Brown, like Geoff Hamilton, knew the value of taking a pause. Some of his plans include seats placed out in the expanse of a landscaped park or in intimate, sheltered flower gardens for the ladies of the house. A seat, carefully positioned, made a focal feature to draw the eye, and suggested a destination for a walk, encouraging families and their visitors to step out. Once the seat was there, one can be sure Brown paused to look and admire his mirror lake and planting improvements from the very spot.
Unfortunately, those seats and arbours that were wooden, including tree-seats encircling feature trees, have long since gone the way of the world. So it would be wonderful to have Brown’s seats reinstated to their key positions – such as Mrs Constable’s seat in the park at Burton Constable; the garden seat on the hill overlooking the lake on Brown’s plan for Wimpole Park (Cambridgeshire); the tree-seat in Zoffany’s charming painting in Luton Park, and another sketched by J C Nattes near the Mausoleum in Brocklesby.

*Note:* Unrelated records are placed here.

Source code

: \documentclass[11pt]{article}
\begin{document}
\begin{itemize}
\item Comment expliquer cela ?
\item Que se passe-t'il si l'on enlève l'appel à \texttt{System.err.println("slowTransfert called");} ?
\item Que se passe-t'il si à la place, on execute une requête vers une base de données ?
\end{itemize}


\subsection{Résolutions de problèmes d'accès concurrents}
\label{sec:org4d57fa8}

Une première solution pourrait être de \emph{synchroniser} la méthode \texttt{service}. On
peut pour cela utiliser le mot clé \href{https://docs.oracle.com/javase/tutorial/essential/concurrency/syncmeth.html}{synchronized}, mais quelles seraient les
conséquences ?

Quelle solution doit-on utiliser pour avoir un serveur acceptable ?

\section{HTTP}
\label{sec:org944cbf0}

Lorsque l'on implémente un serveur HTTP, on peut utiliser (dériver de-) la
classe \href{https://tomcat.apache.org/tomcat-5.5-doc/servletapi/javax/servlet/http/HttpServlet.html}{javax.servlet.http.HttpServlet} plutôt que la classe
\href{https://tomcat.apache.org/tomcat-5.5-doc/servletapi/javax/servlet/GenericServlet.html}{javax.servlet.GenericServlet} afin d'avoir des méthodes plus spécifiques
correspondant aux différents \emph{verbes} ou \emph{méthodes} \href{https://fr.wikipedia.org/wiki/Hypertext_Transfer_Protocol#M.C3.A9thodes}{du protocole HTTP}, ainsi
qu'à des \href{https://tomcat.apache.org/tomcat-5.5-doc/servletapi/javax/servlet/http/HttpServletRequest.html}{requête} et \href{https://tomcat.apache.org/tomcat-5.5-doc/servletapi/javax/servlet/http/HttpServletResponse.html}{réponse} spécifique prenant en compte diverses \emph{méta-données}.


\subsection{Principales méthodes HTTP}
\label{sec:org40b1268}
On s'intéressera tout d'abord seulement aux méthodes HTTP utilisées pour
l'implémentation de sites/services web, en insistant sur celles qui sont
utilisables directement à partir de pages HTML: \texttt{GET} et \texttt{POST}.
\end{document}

Then today’s visitors could enjoy taking ‘time out’ by contemplating the same horizons that ‘Capability’ Brown improved with his far-seeing eye.
Of course, the Victorians loved a good bench and utilised their industrial capabilities with longer lasting cast-iron, and comfy, classical serpentine-armed designs. The Edwardians loved their rose-bedecked wooden arbour seats. Civilisation moves on, with the choice of material and inventive styles ever-improving. A bench will always be an invitation. It is up to you whether you take advantage and whether you share it with others. If you choose to pass by, you will miss out, you will not perceive the very reason for its existence, its position – be it a sudden, touching memory of a loved one coming to mind, or the blessing of fleeting highlights in a unique garden view.
A poor life this if, full of care, We have no time to sit and stare (with apologies to William Henry Davies).